Le parti communiste utilise aussi des organisations parallèles pour encadrer les non-communistes. Il enlève à la social-démocratie la direction des syndicats grâce à la création d’un syndicat unique, le Revolučni odborové hnuti (ROH), tout entier soumis à son influence. Mais il ne réussit pas à prendre le contrôle des organisations paysannes. En 1946, les organisations de jeunesse, surtout les étudiants, tiennent en échec toute tentative d’encadrement. Gottwald, dès la libération, rassure les partis non communistes en affirmant que son objectif n’est pas l’instauration du socialisme, mais une révolution démocratique et nationale.

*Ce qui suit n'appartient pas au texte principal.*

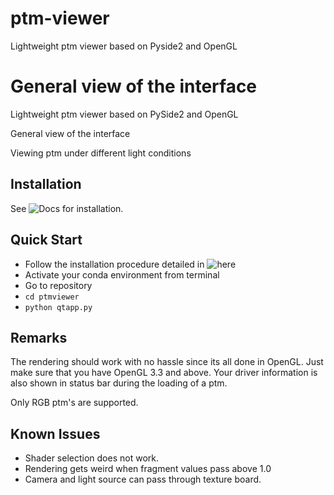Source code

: # ptm-viewer

Lightweight ptm viewer based on Pyside2 and OpenGL

General view of the interface
=======

Lightweight ptm viewer based on PySide2 and OpenGL

General view of the interface

Viewing ptm under different light conditions


## Installation

See ![Docs](docs/install.rst "Installation") for installation.


## Quick Start

- Follow the installation procedure detailed in ![here](docs/install.rst "installation")
- Activate your conda environment from terminal
- Go to repository
- `cd ptmviewer`
- `python qtapp.py`

## Remarks

The rendering should work with no hassle since its all done in OpenGL. Just
make sure that you have OpenGL 3.3 and above. Your driver information is also
shown in status bar during the loading of a ptm.

Only RGB ptm's are supported.

## Known Issues

- Shader selection does not work.
- Rendering gets weird when fragment values pass above 1.0
- Camera and light source can pass through texture board.
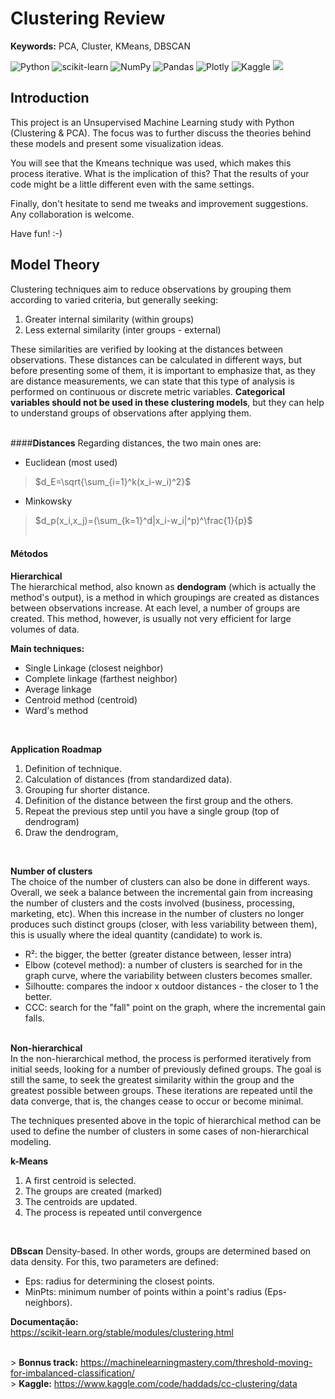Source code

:# Clustering Review
**Keywords:** PCA, Cluster, KMeans, DBSCAN

![Python](https://img.shields.io/badge/python-3670A0?style=for-the-badge&logo=python&logoColor=ffdd54)
![scikit-learn](https://img.shields.io/badge/scikit--learn-%23F7931E.svg?style=for-the-badge&logo=scikit-learn&logoColor=white)
![NumPy](https://img.shields.io/badge/numpy-%23013243.svg?style=for-the-badge&logo=numpy&logoColor=white)
![Pandas](https://img.shields.io/badge/pandas-%23150458.svg?style=for-the-badge&logo=pandas&logoColor=white)
![Plotly](https://img.shields.io/badge/Plotly-%233F4F75.svg?style=for-the-badge&logo=plotly&logoColor=white)
![Kaggle](https://img.shields.io/badge/Kaggle-035a7d?style=for-the-badge&logo=kaggle&logoColor=white)
![](https://api.visitorbadge.io/api/VisitorHit?user=samuel-haddad&repo=ClusteringReview&countColor=#40e0d0)

## Introduction
This project is an Unsupervised Machine Learning study with Python (Clustering & PCA). The focus was to further discuss the theories behind these models and present some visualization ideas.

You will see that the Kmeans technique was used, which makes this process iterative. What is the implication of this? That the results of your code might be a little different even with the same settings.

Finally, don't hesitate to send me tweaks and improvement suggestions.
Any collaboration is welcome.

Have fun! :-)

## **Model Theory**
Clustering techniques aim to reduce observations by grouping them according to varied criteria, but generally seeking:

1. Greater internal similarity (within groups)
2. Less external similarity (inter groups - external)

These similarities are verified by looking at the distances between observations. These distances can be calculated in different ways, but before presenting some of them, it is important to emphasize that, as they are distance measurements, we can state that this type of analysis is performed on continuous or discrete metric variables. **Categorical variables should not be used in these clustering models**, but they can help to understand groups of observations after applying them.
<br><br>

####**Distances**
Regarding distances, the two main ones are:
- Euclidean (most used)

>$d_E=\sqrt{\sum_{i=1}^k(x_i-w_i)^2}$

- Minkowsky

>$d_p(x_i,x_j)=(\sum_{k=1}^d|x_i-w_i|^p)^\frac{1}{p}$
<br><br>

#### **Métodos**

**Hierarchical**<br>
The hierarchical method, also known as **dendogram** (which is actually the method's output), is a method in which groupings are created as distances between observations increase. At each level, a number of groups are created. This method, however, is usually not very efficient for large volumes of data.<br>

**Main techniques:**
- Single Linkage (closest neighbor)
- Complete linkage (farthest neighbor)
- Average linkage
- Centroid method (centroid)
- Ward's method
<br>

**Application Roadmap**
1. Definition of technique.
2. Calculation of distances (from standardized data).
3. Grouping fur shorter distance.
4. Definition of the distance between the first group and the others.
5. Repeat the previous step until you have a single group (top of dendrogram)
6. Draw the dendrogram,
<br>

**Number of clusters**<br>
The choice of the number of clusters can also be done in different ways. Overall, we seek a balance between the incremental gain from increasing the number of clusters and the costs involved (business, processing, marketing, etc). When this increase in the number of clusters no longer produces such distinct groups (closer, with less variability between them), this is usually where the ideal quantity (candidate) to work is.
- R²: the bigger, the better (greater distance between, lesser intra)
- Elbow (cotevel method): a number of clusters is searched for in the graph curve, where the variability between clusters becomes smaller.
- Silhoutte: compares the indoor x outdoor distances - the closer to 1 the better.
- CCC: search for the "fall" point on the graph, where the incremental gain falls.
<br><br>

**Non-hierarchical** <br>
In the non-hierarchical method, the process is performed iteratively from initial seeds, looking for a number of previously defined groups. The goal is still the same, to seek the greatest similarity within the group and the greatest possible between groups. These iterations are repeated until the data converge, that is, the changes cease to occur or become minimal. <br>

The techniques presented above in the topic of hierarchical method can be used to define the number of clusters in some cases of non-hierarchical modeling.

**k-Means**
1. A first centroid is selected.
2. The groups are created (marked)
3. The centroids are updated.
4. The process is repeated until convergence
<br>

**DBscan**
Density-based. In other words, groups are determined based on data density. For this, two parameters are defined:
- Eps: radius for determining the closest points.
- MinPts: minimum number of points within a point's radius (Eps-neighbors).

**Documentação:**
<br>https://scikit-learn.org/stable/modules/clustering.html </br>


<br> > **Bonnus track:** https://machinelearningmastery.com/threshold-moving-for-imbalanced-classification/
<br> > **Kaggle:** https://www.kaggle.com/code/haddads/cc-clustering/data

En septembre 1945, après un entretien avec Staline, il se déclare favorable à « une voie spécifique tchécoslovaque vers le socialisme ». Il collabore avec les autres partis dans le cadre du Front national, qui regroupe tous les partis de la résistance, seuls autorisés après 1945.

Le parti social-démocrate retrouve en 1946 le même nombre de voix (15,6 p. 100) qu’en 1935 dans les pays tchèques, mais il perd toute audience en Slovaquie. À l’intérieur du parti, l’aile gauche pro-communiste, avec Fierlinger, s’assure la majorité et la présidence, mais la lutte entre les tendances reste très vive. Le parti socialiste national, présidé par Peter Zenkl, est un parti socialiste, mais non marxiste. Il peut compter sur un solide effectif de 593 000 membres, recrutés surtout parmi les fonctionnaires, les intellectuels et les ouvriers qualifiés. Le parti populiste, dirigé par Mgr Jan Šrámek (1870-1956), est un parti catholique progressiste, implanté dans les campagnes, surtout en Moravie. Enfin, en Slovaquie, le parti démocrate, avec 62 p. 100 des voix, bat nettement les communistes slovaques (30 p. 100 des voix) ; mais il est divisé par des querelles internes entre luthériens et catholiques.

Les partis démocratiques possèdent des atouts sérieux : la présidence de la République — mais Beneš joue de plus en plus à l’arbitre au-dessus des partis et compte avant tout sur la modération des communistes ; l’armée — mais elle ne joue pas de rôle politique, et Svoboda a écarté des postes de commandes les brillants officiers de l’émigration de Londres ; enfin l’organisation de gymnastique, les Sokol, liés aux socialistes nationaux — mais elle n’est pas organisée pour jouer le rôle d’un groupe de pression. Surtout, les partis démocratiques, divisés, évitent d’attaquer le parti communiste : ne sont-ils pas, eux aussi, pour les mesures de nationalisation, pour les liens privilégiés avec l’Union soviétique ? Les décisions politiques sont préparées par des réunions communes du Front national, où les communistes jouent de la solidarité marxiste avec les sociaux-démocrates ou de la mystique de l’unité de la résistance pour imposer un cours qui leur est favorable.